* EXERCISE PROMPT: Each entry must be given again exactly; images do not belong in the copy.

* MATERIAL SHOWN:
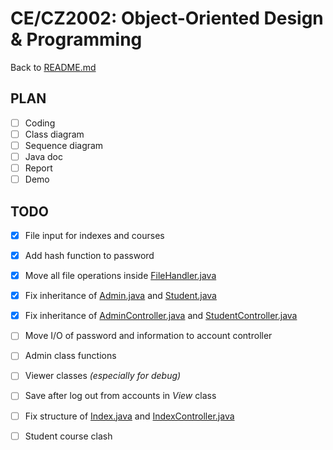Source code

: # CE/CZ2002: Object-Oriented Design & Programming
  
Back to [README.md](README.md)

## PLAN
- [ ] Coding
- [ ] Class diagram
- [ ] Sequence diagram
- [ ] Java doc
- [ ] Report
- [ ] Demo

## TODO
- [x] File input for indexes and courses
- [x] Add hash function to password
- [x] Move all file operations inside [FileHandler.java](source/FileHandler.java)
- [x] Fix inheritance of [Admin.java](source/Admin.java) and [Student.java](source/Student.java)
- [x] Fix inheritance of [AdminController.java](source/AdminController.java) and 
[StudentController.java](source/StudentController.java)
- [ ] Move I/O of password and information to account controller
- [ ] Admin class functions
- [ ] Viewer classes _(especially for debug)_
- [ ] Save after log out from accounts in _View_ class
- [ ] Fix structure of [Index.java](source/Index.java) and 
[IndexController.java](source/IndexController.java)
- [ ] Student course clash
  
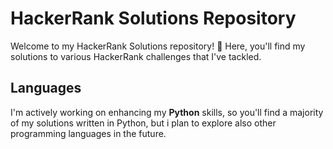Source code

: # HackerRank Solutions Repository
Welcome to my HackerRank Solutions repository! 🚀 Here, you'll find my solutions to various HackerRank challenges that I've tackled.

## Languages
I'm actively working on enhancing my **Python** skills, so you'll find a majority of my solutions written in Python, but i plan to explore also other programming languages in the future.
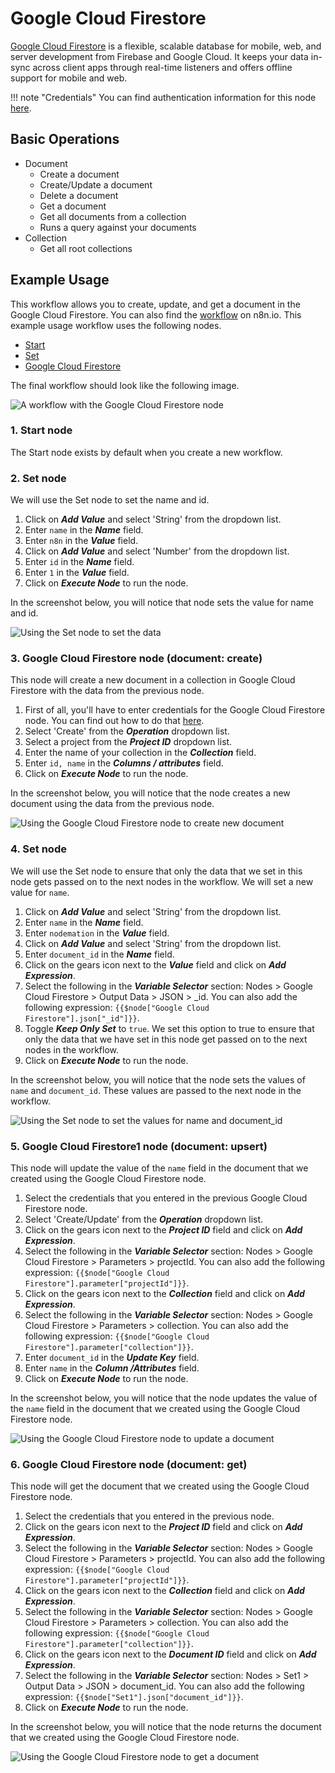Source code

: # Google Cloud Firestore

[Google Cloud Firestore](https://firebase.google.com/docs/firestore/) is a flexible, scalable database for mobile, web, and server development from Firebase and Google Cloud. It keeps your data in-sync across client apps through real-time listeners and offers offline support for mobile and web.

!!! note "Credentials"
    You can find authentication information for this node [here](/integrations/builtin/credentials/google/).


## Basic Operations

* Document
    * Create a document
    * Create/Update a document
    * Delete a document
    * Get a document
    * Get all documents from a collection
    * Runs a query against your documents
* Collection
    * Get all root collections

## Example Usage

This workflow allows you to create, update, and get a document in the Google Cloud Firestore. You can also find the [workflow](https://n8n.io/workflows/839) on n8n.io. This example usage workflow uses the following nodes.
- [Start](/integrations/builtin/core-nodes/n8n-nodes-base.start/)
- [Set](/integrations/builtin/core-nodes/n8n-nodes-base.set/)
- [Google Cloud Firestore]()

The final workflow should look like the following image.

![A workflow with the Google Cloud Firestore node](/_images/integrations/builtin/app-nodes/googlecloudfirestore/workflow.png)

### 1. Start node

The Start node exists by default when you create a new workflow.

### 2. Set node

We will use the Set node to set the name and id.

1. Click on ***Add Value*** and select 'String' from the dropdown list.
2. Enter `name` in the ***Name*** field.
3. Enter `n8n` in the ***Value*** field.
4. Click on ***Add Value*** and select 'Number' from the dropdown list.
5. Enter `id` in the ***Name*** field.
6. Enter `1` in the ***Value*** field.
7. Click on ***Execute Node*** to run the node.

In the screenshot below, you will notice that node sets the value for name and id.

![Using the Set node to set the data](/_images/integrations/builtin/app-nodes/googlecloudfirestore/set_node.png)

### 3. Google Cloud Firestore node (document: create)

This node will create a new document in a collection in Google Cloud Firestore with the data from the previous node.

1. First of all, you'll have to enter credentials for the Google Cloud Firestore node. You can find out how to do that [here](/integrations/builtin/credentials/google/).
2. Select 'Create' from the ***Operation*** dropdown list.
3. Select a project from the ***Project ID*** dropdown list.
4. Enter the name of your collection in the ***Collection*** field.
5. Enter `id, name` in the ***Columns / attributes*** field.
6. Click on ***Execute Node*** to run the node.

In the screenshot below, you will notice that the node creates a new document using the data from the previous node.

![Using the Google Cloud Firestore node to create new document](/_images/integrations/builtin/app-nodes/googlecloudfirestore/googlecloudfirestore_node.png)

### 4. Set node

We will use the Set node to ensure that only the data that we set in this node gets passed on to the next nodes in the workflow. We will set a new value for `name`.

1. Click on ***Add Value*** and select 'String' from the dropdown list.
2. Enter `name` in the ***Name*** field.
3. Enter `nodemation` in the ***Value*** field.
4. Click on ***Add Value*** and select 'String' from the dropdown list.
5. Enter `document_id` in the ***Name*** field.
6. Click on the gears icon next to the ***Value*** field and click on ***Add Expression***.
7. Select the following in the ***Variable Selector*** section: Nodes > Google Cloud Firestore > Output Data > JSON > _id. You can also add the following expression: `{{$node["Google Cloud Firestore"].json["_id"]}}`.
8. Toggle ***Keep Only Set*** to `true`. We set this option to true to ensure that only the data that we have set in this node get passed on to the next nodes in the workflow.
9. Click on ***Execute Node*** to run the node.


In the screenshot below, you will notice that the node sets the values of `name` and `document_id`. These values are passed to the next node in the workflow.

![Using the Set node to set the values for name and document_id](/_images/integrations/builtin/app-nodes/googlecloudfirestore/set1_node.png)

### 5. Google Cloud Firestore1 node (document: upsert)

This node will update the value of the `name` field in the document that we created using the Google Cloud Firestore node.

1. Select the credentials that you entered in the previous Google Cloud Firestore node.
2. Select 'Create/Update' from the ***Operation*** dropdown list.
3. Click on the gears icon next to the ***Project ID*** field and click on ***Add Expression***.
4. Select the following in the ***Variable Selector*** section: Nodes > Google Cloud Firestore > Parameters > projectId. You can also add the following expression: `{{$node["Google Cloud Firestore"].parameter["projectId"]}}`.
5. Click on the gears icon next to the ***Collection*** field and click on ***Add Expression***.
6. Select the following in the ***Variable Selector*** section: Nodes > Google Cloud Firestore > Parameters > collection. You can also add the following expression: `{{$node["Google Cloud Firestore"].parameter["collection"]}}`.
7. Enter `document_id` in the ***Update Key*** field.
8. Enter `name` in the ***Column /Attributes*** field.
9. Click on ***Execute Node*** to run the node.


In the screenshot below, you will notice that the node updates the value of the `name` field in the document that we created using the Google Cloud Firestore node.

![Using the Google Cloud Firestore node to update a document](/_images/integrations/builtin/app-nodes/googlecloudfirestore/googlecloudfirestore1_node.png)

### 6. Google Cloud Firestore node (document: get)

This node will get the document that we created using the Google Cloud Firestore node.


1. Select the credentials that you entered in the previous node.
2. Click on the gears icon next to the ***Project ID*** field and click on ***Add Expression***.
3. Select the following in the ***Variable Selector*** section: Nodes > Google Cloud Firestore > Parameters > projectId. You can also add the following expression: `{{$node["Google Cloud Firestore"].parameter["projectId"]}}`.
4. Click on the gears icon next to the ***Collection*** field and click on ***Add Expression***.
5. Select the following in the ***Variable Selector*** section: Nodes > Google Cloud Firestore > Parameters > collection. You can also add the following expression: `{{$node["Google Cloud Firestore"].parameter["collection"]}}`.
6. Click on the gears icon next to the ***Document ID*** field and click on ***Add Expression***.
7. Select the following in the ***Variable Selector*** section: Nodes > Set1 > Output Data > JSON > document_id. You can also add the following expression: `{{$node["Set1"].json["document_id"]}}`.
8. Click on ***Execute Node*** to run the node.


In the screenshot below, you will notice that the node returns the document that we created using the Google Cloud Firestore node.

![Using the Google Cloud Firestore node to get a document](/_images/integrations/builtin/app-nodes/googlecloudfirestore/googlecloudfirestore2_node.png)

* WRITTEN RESPONSE:
Source code

: # CE/CZ2002: Object-Oriented Design & Programming
  
Back to [README.md](README.md)

## PLAN
- [ ] Coding
- [ ] Class diagram
- [ ] Sequence diagram
- [ ] Java doc
- [ ] Report
- [ ] Demo

## TODO
- [x] File input for indexes and courses
- [x] Add hash function to password
- [x] Move all file operations inside [FileHandler.java](source/FileHandler.java)
- [x] Fix inheritance of [Admin.java](source/Admin.java) and [Student.java](source/Student.java)
- [x] Fix inheritance of [AdminController.java](source/AdminController.java) and 
[StudentController.java](source/StudentController.java)
- [ ] Move I/O of password and information to account controller
- [ ] Admin class functions
- [ ] Viewer classes _(especially for debug)_
- [ ] Save after log out from accounts in _View_ class
- [ ] Fix structure of [Index.java](source/Index.java) and 
[IndexController.java](source/IndexController.java)
- [ ] Student course clash
  
Source code

: # HackerRank Solutions Repository
Welcome to my HackerRank Solutions repository! 🚀 Here, you'll find my solutions to various HackerRank challenges that I've tackled.

## Languages
I'm actively working on enhancing my **Python** skills, so you'll find a majority of my solutions written in Python, but i plan to explore also other programming languages in the future.
Source code

: # Google Cloud Firestore

[Google Cloud Firestore](https://firebase.google.com/docs/firestore/) is a flexible, scalable database for mobile, web, and server development from Firebase and Google Cloud. It keeps your data in-sync across client apps through real-time listeners and offers offline support for mobile and web.

!!! note "Credentials"
    You can find authentication information for this node [here](/integrations/builtin/credentials/google/).


## Basic Operations

* Document
    * Create a document
    * Create/Update a document
    * Delete a document
    * Get a document
    * Get all documents from a collection
    * Runs a query against your documents
* Collection
    * Get all root collections

## Example Usage

This workflow allows you to create, update, and get a document in the Google Cloud Firestore. You can also find the [workflow](https://n8n.io/workflows/839) on n8n.io. This example usage workflow uses the following nodes.
- [Start](/integrations/builtin/core-nodes/n8n-nodes-base.start/)
- [Set](/integrations/builtin/core-nodes/n8n-nodes-base.set/)
- [Google Cloud Firestore]()

The final workflow should look like the following image.

![A workflow with the Google Cloud Firestore node](/_images/integrations/builtin/app-nodes/googlecloudfirestore/workflow.png)

### 1. Start node

The Start node exists by default when you create a new workflow.

### 2. Set node

We will use the Set node to set the name and id.

1. Click on ***Add Value*** and select 'String' from the dropdown list.
2. Enter `name` in the ***Name*** field.
3. Enter `n8n` in the ***Value*** field.
4. Click on ***Add Value*** and select 'Number' from the dropdown list.
5. Enter `id` in the ***Name*** field.
6. Enter `1` in the ***Value*** field.
7. Click on ***Execute Node*** to run the node.

In the screenshot below, you will notice that node sets the value for name and id.

![Using the Set node to set the data](/_images/integrations/builtin/app-nodes/googlecloudfirestore/set_node.png)

### 3. Google Cloud Firestore node (document: create)

This node will create a new document in a collection in Google Cloud Firestore with the data from the previous node.

1. First of all, you'll have to enter credentials for the Google Cloud Firestore node. You can find out how to do that [here](/integrations/builtin/credentials/google/).
2. Select 'Create' from the ***Operation*** dropdown list.
3. Select a project from the ***Project ID*** dropdown list.
4. Enter the name of your collection in the ***Collection*** field.
5. Enter `id, name` in the ***Columns / attributes*** field.
6. Click on ***Execute Node*** to run the node.

In the screenshot below, you will notice that the node creates a new document using the data from the previous node.

![Using the Google Cloud Firestore node to create new document](/_images/integrations/builtin/app-nodes/googlecloudfirestore/googlecloudfirestore_node.png)

### 4. Set node

We will use the Set node to ensure that only the data that we set in this node gets passed on to the next nodes in the workflow. We will set a new value for `name`.

1. Click on ***Add Value*** and select 'String' from the dropdown list.
2. Enter `name` in the ***Name*** field.
3. Enter `nodemation` in the ***Value*** field.
4. Click on ***Add Value*** and select 'String' from the dropdown list.
5. Enter `document_id` in the ***Name*** field.
6. Click on the gears icon next to the ***Value*** field and click on ***Add Expression***.
7. Select the following in the ***Variable Selector*** section: Nodes > Google Cloud Firestore > Output Data > JSON > _id. You can also add the following expression: `{{$node["Google Cloud Firestore"].json["_id"]}}`.
8. Toggle ***Keep Only Set*** to `true`. We set this option to true to ensure that only the data that we have set in this node get passed on to the next nodes in the workflow.
9. Click on ***Execute Node*** to run the node.


In the screenshot below, you will notice that the node sets the values of `name` and `document_id`. These values are passed to the next node in the workflow.

![Using the Set node to set the values for name and document_id](/_images/integrations/builtin/app-nodes/googlecloudfirestore/set1_node.png)

### 5. Google Cloud Firestore1 node (document: upsert)

This node will update the value of the `name` field in the document that we created using the Google Cloud Firestore node.

1. Select the credentials that you entered in the previous Google Cloud Firestore node.
2. Select 'Create/Update' from the ***Operation*** dropdown list.
3. Click on the gears icon next to the ***Project ID*** field and click on ***Add Expression***.
4. Select the following in the ***Variable Selector*** section: Nodes > Google Cloud Firestore > Parameters > projectId. You can also add the following expression: `{{$node["Google Cloud Firestore"].parameter["projectId"]}}`.
5. Click on the gears icon next to the ***Collection*** field and click on ***Add Expression***.
6. Select the following in the ***Variable Selector*** section: Nodes > Google Cloud Firestore > Parameters > collection. You can also add the following expression: `{{$node["Google Cloud Firestore"].parameter["collection"]}}`.
7. Enter `document_id` in the ***Update Key*** field.
8. Enter `name` in the ***Column /Attributes*** field.
9. Click on ***Execute Node*** to run the node.


In the screenshot below, you will notice that the node updates the value of the `name` field in the document that we created using the Google Cloud Firestore node.

![Using the Google Cloud Firestore node to update a document](/_images/integrations/builtin/app-nodes/googlecloudfirestore/googlecloudfirestore1_node.png)

### 6. Google Cloud Firestore node (document: get)

This node will get the document that we created using the Google Cloud Firestore node.


1. Select the credentials that you entered in the previous node.
2. Click on the gears icon next to the ***Project ID*** field and click on ***Add Expression***.
3. Select the following in the ***Variable Selector*** section: Nodes > Google Cloud Firestore > Parameters > projectId. You can also add the following expression: `{{$node["Google Cloud Firestore"].parameter["projectId"]}}`.
4. Click on the gears icon next to the ***Collection*** field and click on ***Add Expression***.
5. Select the following in the ***Variable Selector*** section: Nodes > Google Cloud Firestore > Parameters > collection. You can also add the following expression: `{{$node["Google Cloud Firestore"].parameter["collection"]}}`.
6. Click on the gears icon next to the ***Document ID*** field and click on ***Add Expression***.
7. Select the following in the ***Variable Selector*** section: Nodes > Set1 > Output Data > JSON > document_id. You can also add the following expression: `{{$node["Set1"].json["document_id"]}}`.
8. Click on ***Execute Node*** to run the node.


In the screenshot below, you will notice that the node returns the document that we created using the Google Cloud Firestore node.

![Using the Google Cloud Firestore node to get a document](/_images/integrations/builtin/app-nodes/googlecloudfirestore/googlecloudfirestore2_node.png)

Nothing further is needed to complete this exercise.